Syslog RFC Versions

So last time we talked I was blogging about Syslog protocol selection and I'd like to think I hit the high points on the mark. One area I forgot to talk about was Syslog RFC versions.

Now, I'd like to think we all just accept the default of "RFC 3164" but that is far from reality.

You see, when Syslog was born it was the only option. No standards document, no group of geeks arguing if they needed a nibble or word of data for a field. Nope. It was just sorta... built and deployed.

Later on we got RFC 3164, which served our needs in a pre-NAT world and is the standard to this date.

What happens if you NAT? What if you need to use Syslog over TLS with a load balancer?

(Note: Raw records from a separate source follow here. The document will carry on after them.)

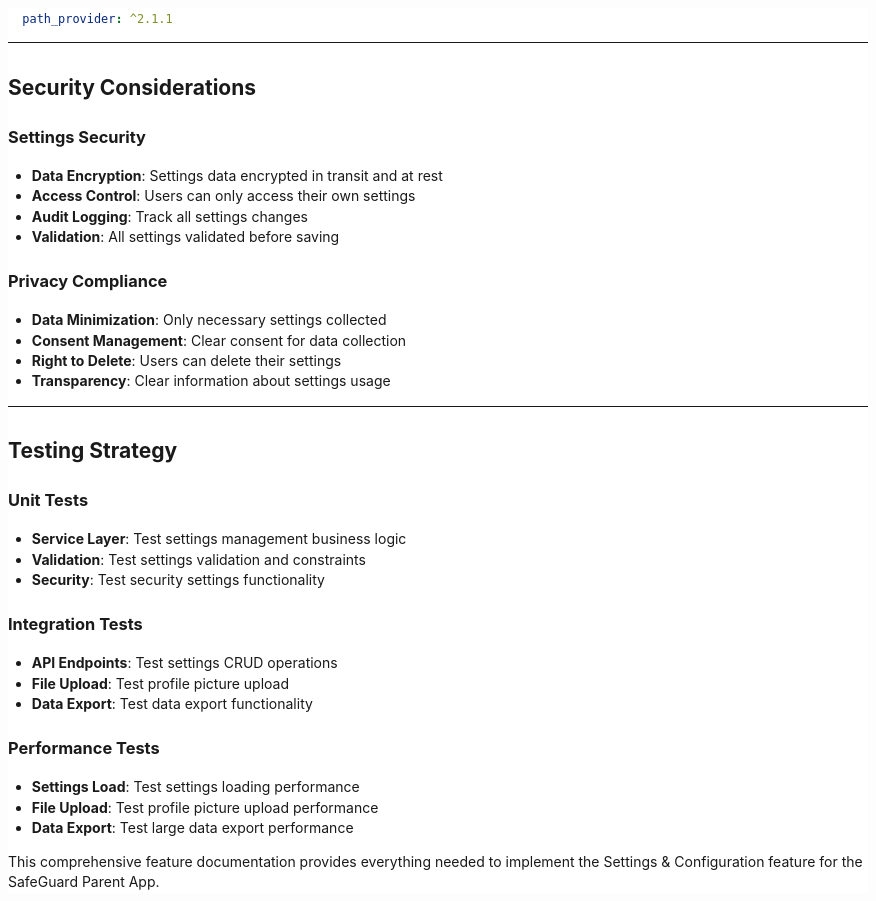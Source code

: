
 ```yaml
  path_provider: ^2.1.1
```
---

## Security Considerations

### Settings Security
- **Data Encryption**: Settings data encrypted in transit and at rest
- **Access Control**: Users can only access their own settings
- **Audit Logging**: Track all settings changes
- **Validation**: All settings validated before saving

### Privacy Compliance
- **Data Minimization**: Only necessary settings collected
- **Consent Management**: Clear consent for data collection
- **Right to Delete**: Users can delete their settings
- **Transparency**: Clear information about settings usage

---

## Testing Strategy

### Unit Tests
- **Service Layer**: Test settings management business logic
- **Validation**: Test settings validation and constraints
- **Security**: Test security settings functionality

### Integration Tests
- **API Endpoints**: Test settings CRUD operations
- **File Upload**: Test profile picture upload
- **Data Export**: Test data export functionality

### Performance Tests
- **Settings Load**: Test settings loading performance
- **File Upload**: Test profile picture upload performance
- **Data Export**: Test large data export performance

This comprehensive feature documentation provides everything needed to implement the Settings & Configuration feature for the SafeGuard Parent App.
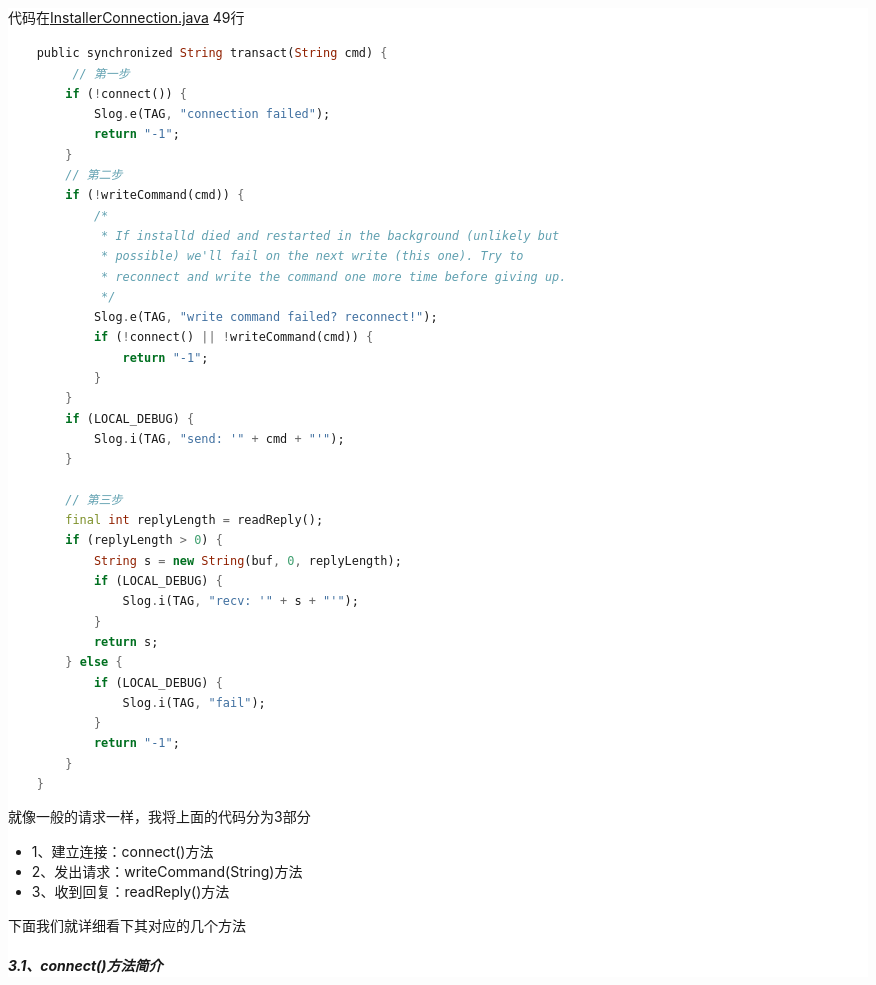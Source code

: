 代码在[InstallerConnection.java](https://link.jianshu.com/?t=http%3A%2F%2Fandroidxref.com%2F6.0.1_r10%2Fxref%2Fframeworks%2Fbase%2Fcore%2Fjava%2Fcom%2Fandroid%2Finternal%2Fos%2FInstallerConnection.java) 49行

```dart
    public synchronized String transact(String cmd) {
         // 第一步
        if (!connect()) {
            Slog.e(TAG, "connection failed");
            return "-1";
        }
        // 第二步
        if (!writeCommand(cmd)) {
            /*
             * If installd died and restarted in the background (unlikely but
             * possible) we'll fail on the next write (this one). Try to
             * reconnect and write the command one more time before giving up.
             */
            Slog.e(TAG, "write command failed? reconnect!");
            if (!connect() || !writeCommand(cmd)) {
                return "-1";
            }
        }
        if (LOCAL_DEBUG) {
            Slog.i(TAG, "send: '" + cmd + "'");
        }

        // 第三步
        final int replyLength = readReply();
        if (replyLength > 0) {
            String s = new String(buf, 0, replyLength);
            if (LOCAL_DEBUG) {
                Slog.i(TAG, "recv: '" + s + "'");
            }
            return s;
        } else {
            if (LOCAL_DEBUG) {
                Slog.i(TAG, "fail");
            }
            return "-1";
        }
    }
```

就像一般的请求一样，我将上面的代码分为3部分

- 1、建立连接：connect()方法
- 2、发出请求：writeCommand(String)方法
- 3、收到回复：readReply()方法

下面我们就详细看下其对应的几个方法

##### 3.1、connect()方法简介
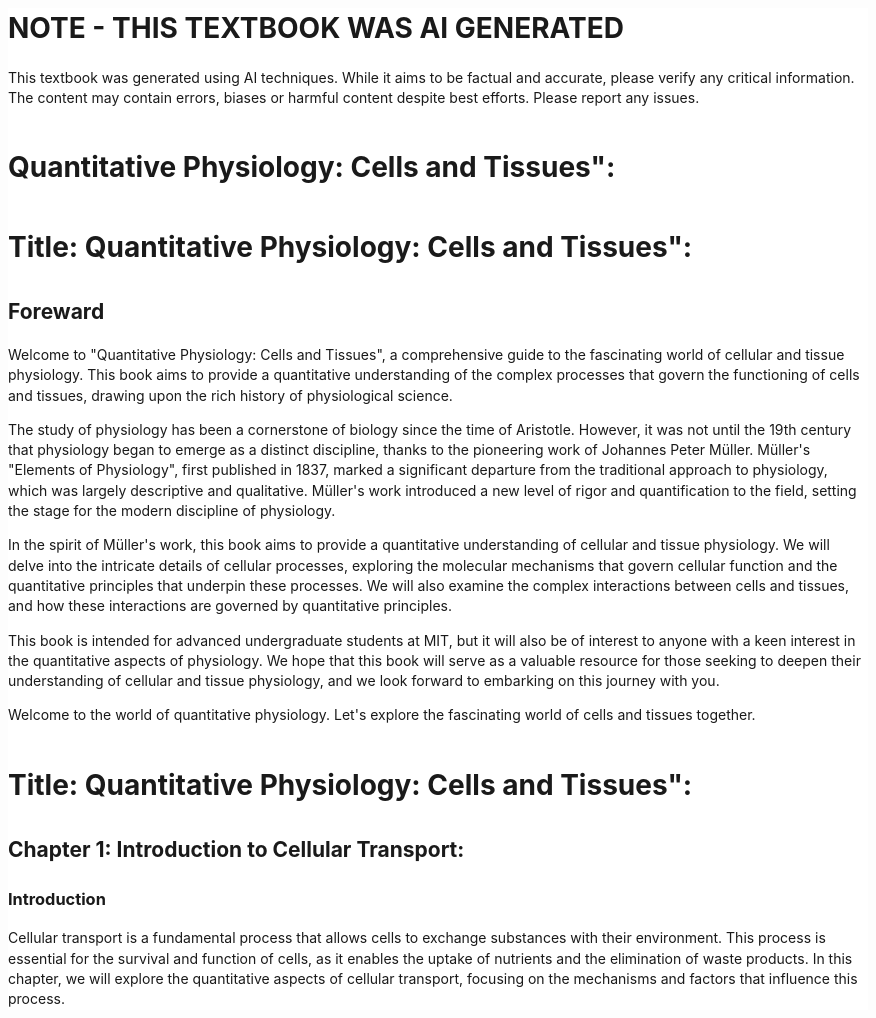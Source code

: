 # NOTE - THIS TEXTBOOK WAS AI GENERATED

This textbook was generated using AI techniques. While it aims to be factual and accurate, please verify any critical information. The content may contain errors, biases or harmful content despite best efforts. Please report any issues.

# Quantitative Physiology: Cells and Tissues":


# Title: Quantitative Physiology: Cells and Tissues":

## Foreward

Welcome to "Quantitative Physiology: Cells and Tissues", a comprehensive guide to the fascinating world of cellular and tissue physiology. This book aims to provide a quantitative understanding of the complex processes that govern the functioning of cells and tissues, drawing upon the rich history of physiological science.

The study of physiology has been a cornerstone of biology since the time of Aristotle. However, it was not until the 19th century that physiology began to emerge as a distinct discipline, thanks to the pioneering work of Johannes Peter Müller. Müller's "Elements of Physiology", first published in 1837, marked a significant departure from the traditional approach to physiology, which was largely descriptive and qualitative. Müller's work introduced a new level of rigor and quantification to the field, setting the stage for the modern discipline of physiology.

In the spirit of Müller's work, this book aims to provide a quantitative understanding of cellular and tissue physiology. We will delve into the intricate details of cellular processes, exploring the molecular mechanisms that govern cellular function and the quantitative principles that underpin these processes. We will also examine the complex interactions between cells and tissues, and how these interactions are governed by quantitative principles.

This book is intended for advanced undergraduate students at MIT, but it will also be of interest to anyone with a keen interest in the quantitative aspects of physiology. We hope that this book will serve as a valuable resource for those seeking to deepen their understanding of cellular and tissue physiology, and we look forward to embarking on this journey with you.

Welcome to the world of quantitative physiology. Let's explore the fascinating world of cells and tissues together.




# Title: Quantitative Physiology: Cells and Tissues":

## Chapter 1: Introduction to Cellular Transport:

### Introduction

Cellular transport is a fundamental process that allows cells to exchange substances with their environment. This process is essential for the survival and function of cells, as it enables the uptake of nutrients and the elimination of waste products. In this chapter, we will explore the quantitative aspects of cellular transport, focusing on the mechanisms and factors that influence this process.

We can no longer rely on critical fields from the datagram head itself. The protocol needs to extend its own internal meta-datafield so they are not lost in an environment where the datagram integrity would change .

In comes RFC 5424.

Basically, to get around network manipulation and provide some metadata structure we got the following fields added: app-name, procid, msgid, structured-data and msg.

With the addition of this "structured-data" field your favorite Syslog engine (rsyslog/Syslog-ng) could now store information in a structured way that wouldn't get lost. Mostly this ends up being receiving host, IP addresses and that sort of thing.

Since it relies on on the Syslog implmentation to use the field AND use RFC 5424, I have personally only seen this used once in production - and the entire stack was bound to Syslog-ng and had major interoperability problems with Rsyslog.

Summary For the most part, the industry isn't using RFC 5424; we're using Splunk Forwarders, Beats and logging over HTTPS. But, if you have to do special routing where some structured data needs protection in the Syslog datagram. RFC 5424 is your option!